This vast and visually rich two-part exhibition necessitated multiple visits. The early material (made before 1200) was displayed in the Ruhrlandmuseum in Essen, where the exhibition borrowed the cool industrial feel of the Ruhrgebiet, and the atmosphere felt like the marriage between a ruined monastic complex – a fragment of a portal here, part of a library there – and a post-industrial techno club, teeming with low lights and warm bodies. The later objects (created 1200-1500) were on display in the Kunst- und Ausstellungshalle in Bonn, where the various zones of the exhibition corresponded to the architectural spaces (church, dormitory, scriptorium, etc.) in a late medieval female monastery, whose demarcation was suggested by eerie gossamer draperies suspended from the ceiling, upon which the shadowy silhouettes of walking nuns appeared. Such draperies, as well as the perforated metallic dividers in Bonn, emulated a semi-permeable membrane that only theoretically closed nuns off from the world, which was one of the key themes of the exhibition. Plenty of objects and structures on display (including works made in conjunction between nuns and professional artists outside the monastery walls, and manuscripts made in convents for lay patrons, to name but two categories) underscored the degree to which the visual culture of nuns demanded interaction with the outside world.

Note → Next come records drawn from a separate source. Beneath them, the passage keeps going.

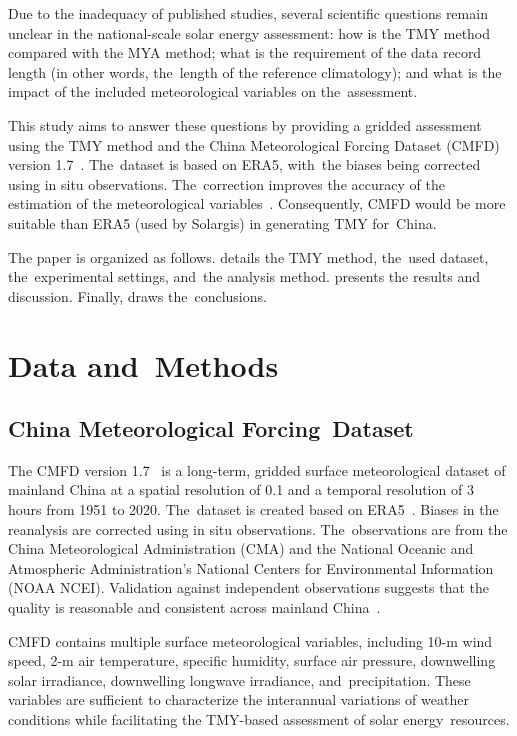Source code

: \documentclass[atmosphere,article,accept,pdftex,moreauthors]{Definitions/mdpi}
\begin{document}
Due to the inadequacy of published studies, several scientific questions remain unclear in the national-scale solar energy assessment: how is the TMY method compared with the MYA method; what is the requirement of the data record length (in other words, the~length of the reference climatology); and what is the impact of the included meteorological variables on the~assessment.

This study aims to answer these questions by providing a gridded assessment using the TMY method and the China Meteorological Forcing Dataset (CMFD) version 1.7~\cite{he2020SD}. The~dataset is based on ERA5, with~the biases being corrected using in situ observations. The~correction improves the accuracy of the estimation of the meteorological variables~\cite{yang2017HESS, lei2023ESS}. Consequently, CMFD would be more suitable than ERA5 (used by Solargis) in generating TMY for~China.

The paper is organized as follows.  details the TMY method, the~used dataset, the~experimental settings, and~the analysis method.  presents the results and discussion. Finally,  draws the~conclusions.

\section{Data and~Methods}\label{sec:datamethods}
\unskip

\subsection{China Meteorological Forcing~Dataset}\label{sec:datamethods:cmfd}

The CMFD version 1.7~\cite{he2020SD} is a long-term, gridded surface meteorological dataset of mainland China at a spatial resolution of 0.1\textdegree{} and a temporal resolution of 3 hours from 1951 to 2020. The~dataset is created based on ERA5~\cite{hersbach2020QJRMS, bell2021QJRMS}. Biases in the reanalysis are corrected using in situ observations. The~observations are from the China Meteorological Administration (CMA) and the National Oceanic and Atmospheric Administration's National Centers for Environmental Information (NOAA NCEI). Validation against independent observations suggests that the quality is reasonable and consistent across mainland China~\cite{he2020SD, yang2017HESS, lei2023ESS}.

CMFD contains multiple surface meteorological variables, including 10-m wind speed, 2-m air temperature, specific humidity, surface air pressure, downwelling solar irradiance, downwelling longwave irradiance, and~precipitation. These variables are sufficient to characterize the interannual variations of weather conditions while facilitating the TMY-based assessment of solar energy~resources.
\end{document}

More than 150 collections lent some 600 objects, most of them with origins in German convents. Because of the nature of early conventual foundations for women, the early objects in Essen leaned toward the carefully crafted, the professionally made, and included an array of objects made of gold and gems, such as the dazzling twelfth-century gold, enamel, and walrus tooth reliquary from Elten, constructed as a miniature replica of a centrally planned church (cat. 129). In comparison with the early objects, the later works in Bonn more often came from the hands of nuns themselves. These included vast and labor-intensive textiles, many employing a tapestry structure finished with embroidered, quilted, and beaded details; manuscripts illuminated in convents, including those by Sibylla von Bondorf, a Poor Clare from Freiburg; and a besloten hofje from Mechelen, an enclosed garden encompassing a paradisiacal world made from pipe-cleaner sheep and silk-and-wire flowers. The catalogue covers both parts of the exhibition.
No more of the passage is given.